On April 14th, Winnifred and her family went to bed shortly after 9 PM. Neither Winnifred, her mother, or sister, felt the ship's collision with the iceberg at 11:40 PM. It was only after a passenger knocked on their cabin door telling them there had been an accident, did the Quick family realize something was wrong. Not thinking the ship was seriously damaged, Jane took her time getting dressed. A steward peeked his head inside the cabin and seeing how slow Jane was getting ready, demanded the family get their lifebelts on as the ship had struck an iceberg and was sinking.
Winnifred and her sister were awakened and dressed, and along with their mother, walked up five flights of stairs to A Deck. On deck, an unknown gentleman helped calm Winnifred who was crying hysterically, and fastened Phyllis with a lifebelt. Jane put Winnifred and Phyllis in Lifeboat 11, but she was initially denied entry herself when the man in charge uttered, 'only room for the children'. Jane reportedly told him, 'either we go together or we stay together'. He finally let her join her children; she was the last one allowed in the lifeboat, which according to Jane, held roughly 50 people. Even in the lifeboat, Winnifred continued to cry until someone noticed her shoes had fallen off and her feet were sitting in the freezing water.
Winnifred finally fell asleep but was awoken when people around her cheered as the rescue ship RMS Carpathia became visible. Winnifred and Phyllis were put in a sack and pulled to Carpathia's deck. Winnifred later recalled seeing many survivors weeping and even observed burial at sea for several passengers who had died in the lifeboats. Winnifred's father heard the news of Titanic's sinking, but received a wireless message that his wife and daughters were safe. He was at the dock in New York on April 18th, when the Carpathia arrived. The Quicks spent the night as guests of the Hebrew Sheltering and Immigrant Aid Society. The following morning, the Quicks left New York City on the New York Express and arrived in Detroit on April 20th.

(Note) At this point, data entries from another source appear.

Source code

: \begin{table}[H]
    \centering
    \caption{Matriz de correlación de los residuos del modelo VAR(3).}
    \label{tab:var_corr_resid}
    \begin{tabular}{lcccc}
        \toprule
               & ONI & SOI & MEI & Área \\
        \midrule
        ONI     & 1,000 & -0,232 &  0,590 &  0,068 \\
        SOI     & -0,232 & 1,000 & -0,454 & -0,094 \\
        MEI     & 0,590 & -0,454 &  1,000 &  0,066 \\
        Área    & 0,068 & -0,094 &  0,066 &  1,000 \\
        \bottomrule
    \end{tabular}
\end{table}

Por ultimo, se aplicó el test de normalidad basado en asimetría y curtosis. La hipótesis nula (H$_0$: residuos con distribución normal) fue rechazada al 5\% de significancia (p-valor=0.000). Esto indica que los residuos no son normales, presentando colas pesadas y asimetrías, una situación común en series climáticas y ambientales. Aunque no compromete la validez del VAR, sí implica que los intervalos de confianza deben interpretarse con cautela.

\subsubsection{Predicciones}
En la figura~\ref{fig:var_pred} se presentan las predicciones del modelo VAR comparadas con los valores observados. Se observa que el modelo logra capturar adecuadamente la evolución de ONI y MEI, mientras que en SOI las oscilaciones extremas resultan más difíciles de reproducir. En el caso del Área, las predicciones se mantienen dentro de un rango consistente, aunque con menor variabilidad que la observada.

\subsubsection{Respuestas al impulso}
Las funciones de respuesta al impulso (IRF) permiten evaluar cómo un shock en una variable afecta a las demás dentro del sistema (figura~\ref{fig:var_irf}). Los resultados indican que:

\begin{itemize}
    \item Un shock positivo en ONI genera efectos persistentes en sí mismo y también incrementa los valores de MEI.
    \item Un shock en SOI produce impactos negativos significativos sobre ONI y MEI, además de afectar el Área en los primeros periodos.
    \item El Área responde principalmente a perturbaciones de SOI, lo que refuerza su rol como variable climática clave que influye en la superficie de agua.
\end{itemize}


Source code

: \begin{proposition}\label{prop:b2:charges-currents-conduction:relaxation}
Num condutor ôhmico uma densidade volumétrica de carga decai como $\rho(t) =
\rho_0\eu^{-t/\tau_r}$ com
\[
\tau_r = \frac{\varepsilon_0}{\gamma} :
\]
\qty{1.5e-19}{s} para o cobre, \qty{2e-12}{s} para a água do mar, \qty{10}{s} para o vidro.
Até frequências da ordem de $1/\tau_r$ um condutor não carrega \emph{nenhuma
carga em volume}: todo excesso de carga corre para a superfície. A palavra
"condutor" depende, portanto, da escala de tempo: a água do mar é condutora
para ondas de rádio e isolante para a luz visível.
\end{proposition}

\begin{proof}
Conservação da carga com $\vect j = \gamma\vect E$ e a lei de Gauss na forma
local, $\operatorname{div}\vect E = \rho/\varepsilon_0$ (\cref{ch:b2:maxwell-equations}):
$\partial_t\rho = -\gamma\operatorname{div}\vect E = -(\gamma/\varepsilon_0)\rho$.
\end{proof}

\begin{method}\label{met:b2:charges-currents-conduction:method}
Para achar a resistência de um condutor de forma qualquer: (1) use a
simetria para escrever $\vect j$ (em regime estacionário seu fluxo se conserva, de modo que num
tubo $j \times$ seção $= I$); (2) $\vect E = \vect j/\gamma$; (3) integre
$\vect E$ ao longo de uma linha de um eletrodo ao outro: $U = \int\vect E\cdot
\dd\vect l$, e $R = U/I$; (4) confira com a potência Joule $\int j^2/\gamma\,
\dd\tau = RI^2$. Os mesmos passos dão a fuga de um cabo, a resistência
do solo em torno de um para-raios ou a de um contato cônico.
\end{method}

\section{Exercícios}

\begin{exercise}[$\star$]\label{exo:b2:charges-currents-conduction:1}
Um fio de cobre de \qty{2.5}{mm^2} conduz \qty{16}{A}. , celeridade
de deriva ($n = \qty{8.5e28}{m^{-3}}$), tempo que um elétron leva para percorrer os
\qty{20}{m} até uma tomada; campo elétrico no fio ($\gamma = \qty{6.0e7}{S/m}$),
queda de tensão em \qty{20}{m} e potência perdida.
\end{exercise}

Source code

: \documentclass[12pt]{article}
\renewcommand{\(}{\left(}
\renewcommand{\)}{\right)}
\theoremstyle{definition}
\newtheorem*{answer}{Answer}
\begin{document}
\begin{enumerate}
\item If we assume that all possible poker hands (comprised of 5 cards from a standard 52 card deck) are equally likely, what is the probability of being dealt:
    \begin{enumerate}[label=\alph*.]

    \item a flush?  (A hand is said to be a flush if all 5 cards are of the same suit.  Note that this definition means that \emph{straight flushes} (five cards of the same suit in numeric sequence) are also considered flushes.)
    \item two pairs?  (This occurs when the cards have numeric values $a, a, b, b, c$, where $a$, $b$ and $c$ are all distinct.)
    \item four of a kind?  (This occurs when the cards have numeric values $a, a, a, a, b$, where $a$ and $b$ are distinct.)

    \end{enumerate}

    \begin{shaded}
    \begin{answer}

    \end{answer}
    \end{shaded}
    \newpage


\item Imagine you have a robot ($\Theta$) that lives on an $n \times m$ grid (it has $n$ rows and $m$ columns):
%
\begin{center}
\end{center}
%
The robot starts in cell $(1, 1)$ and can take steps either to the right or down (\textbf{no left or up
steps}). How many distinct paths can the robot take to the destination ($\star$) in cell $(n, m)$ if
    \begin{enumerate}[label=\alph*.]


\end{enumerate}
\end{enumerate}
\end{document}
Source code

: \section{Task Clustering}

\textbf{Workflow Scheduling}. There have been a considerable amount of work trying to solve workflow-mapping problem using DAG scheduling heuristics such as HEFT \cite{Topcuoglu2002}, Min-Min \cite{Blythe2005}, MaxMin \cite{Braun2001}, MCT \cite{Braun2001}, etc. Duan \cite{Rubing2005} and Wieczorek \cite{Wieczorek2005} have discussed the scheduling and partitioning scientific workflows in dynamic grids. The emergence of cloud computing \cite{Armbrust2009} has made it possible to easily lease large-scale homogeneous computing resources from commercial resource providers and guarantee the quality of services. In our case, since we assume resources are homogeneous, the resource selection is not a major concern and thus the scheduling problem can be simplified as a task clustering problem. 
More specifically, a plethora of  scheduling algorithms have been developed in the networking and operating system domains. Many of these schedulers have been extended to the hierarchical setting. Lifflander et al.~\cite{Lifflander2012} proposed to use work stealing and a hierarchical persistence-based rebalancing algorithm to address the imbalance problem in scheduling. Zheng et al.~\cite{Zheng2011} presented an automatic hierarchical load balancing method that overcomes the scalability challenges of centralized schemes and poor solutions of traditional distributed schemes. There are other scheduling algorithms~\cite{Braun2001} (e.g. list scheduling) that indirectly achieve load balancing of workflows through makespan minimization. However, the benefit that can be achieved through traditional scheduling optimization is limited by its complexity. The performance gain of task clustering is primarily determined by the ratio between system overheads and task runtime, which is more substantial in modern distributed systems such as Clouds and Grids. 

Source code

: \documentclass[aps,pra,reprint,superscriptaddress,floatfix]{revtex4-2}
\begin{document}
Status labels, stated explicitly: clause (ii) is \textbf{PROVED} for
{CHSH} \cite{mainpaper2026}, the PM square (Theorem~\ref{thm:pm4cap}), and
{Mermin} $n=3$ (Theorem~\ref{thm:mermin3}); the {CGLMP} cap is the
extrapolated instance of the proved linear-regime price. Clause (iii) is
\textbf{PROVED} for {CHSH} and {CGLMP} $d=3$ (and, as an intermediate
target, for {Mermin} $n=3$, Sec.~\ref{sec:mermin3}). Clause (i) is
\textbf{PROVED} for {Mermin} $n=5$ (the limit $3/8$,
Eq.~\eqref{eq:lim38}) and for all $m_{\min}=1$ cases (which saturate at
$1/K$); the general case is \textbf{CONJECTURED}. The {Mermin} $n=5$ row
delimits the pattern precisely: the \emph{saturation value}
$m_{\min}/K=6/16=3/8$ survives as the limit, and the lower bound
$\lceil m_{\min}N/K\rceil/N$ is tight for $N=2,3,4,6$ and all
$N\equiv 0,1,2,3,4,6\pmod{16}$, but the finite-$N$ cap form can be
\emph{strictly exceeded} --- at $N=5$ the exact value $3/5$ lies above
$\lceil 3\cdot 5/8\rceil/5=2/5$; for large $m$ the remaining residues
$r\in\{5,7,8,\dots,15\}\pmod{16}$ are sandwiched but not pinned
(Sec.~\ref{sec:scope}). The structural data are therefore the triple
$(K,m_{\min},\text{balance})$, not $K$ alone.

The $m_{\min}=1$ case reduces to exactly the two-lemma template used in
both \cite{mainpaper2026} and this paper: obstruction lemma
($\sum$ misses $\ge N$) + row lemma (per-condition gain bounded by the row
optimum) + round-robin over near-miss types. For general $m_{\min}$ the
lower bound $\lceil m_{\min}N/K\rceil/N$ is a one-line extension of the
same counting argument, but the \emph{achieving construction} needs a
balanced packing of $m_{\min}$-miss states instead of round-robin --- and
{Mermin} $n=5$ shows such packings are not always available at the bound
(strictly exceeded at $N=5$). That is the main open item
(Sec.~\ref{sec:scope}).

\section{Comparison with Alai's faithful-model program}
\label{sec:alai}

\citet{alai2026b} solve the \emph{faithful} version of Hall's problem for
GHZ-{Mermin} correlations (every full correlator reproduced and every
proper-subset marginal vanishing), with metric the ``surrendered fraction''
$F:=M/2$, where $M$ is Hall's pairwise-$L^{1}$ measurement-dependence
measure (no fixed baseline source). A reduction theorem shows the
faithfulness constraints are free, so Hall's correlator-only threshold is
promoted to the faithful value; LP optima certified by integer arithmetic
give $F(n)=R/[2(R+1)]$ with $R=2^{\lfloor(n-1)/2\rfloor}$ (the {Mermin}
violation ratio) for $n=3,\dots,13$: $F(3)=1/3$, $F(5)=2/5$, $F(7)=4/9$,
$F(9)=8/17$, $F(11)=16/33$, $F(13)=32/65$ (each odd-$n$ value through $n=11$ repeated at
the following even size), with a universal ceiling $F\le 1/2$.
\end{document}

Winnifred's mother died in 1965, aged 84, and her sister, Phyllis died in 1954.
Career and marriage[edit | edit source]
Winnifred left school after graduating from the eighth grade. She worked in various jobs including making candy and as a sales clerk at a department store. In 1918, Winnifred met Alois Van Tongerloo and the two were married in 1923. He was a master carpenter; the marriage produced five children.
Later life[edit | edit source]
In 1966, her husband retired and the two travelled throughout the USA, reportedly visiting every state except Hawaii. When asked if she would ever make a return trip back to England, she replied "No! I don't like big boats! I like to go in the water up to my neck but not on top of the water over my head!" Although Winnifred didn't mind talking about her experiences on the Titanic, she never attended any organized gatherings of Titanic survivors.
Death[edit | edit source]
Winnifred Van Tongerloo died on July 4th, 2002 in East Lansing, Michigan, aged 98. She was one of the last five remaining survivors, the last survivor who did not lose a relative in the sinking, and was preceded in death by her husband and two of her children.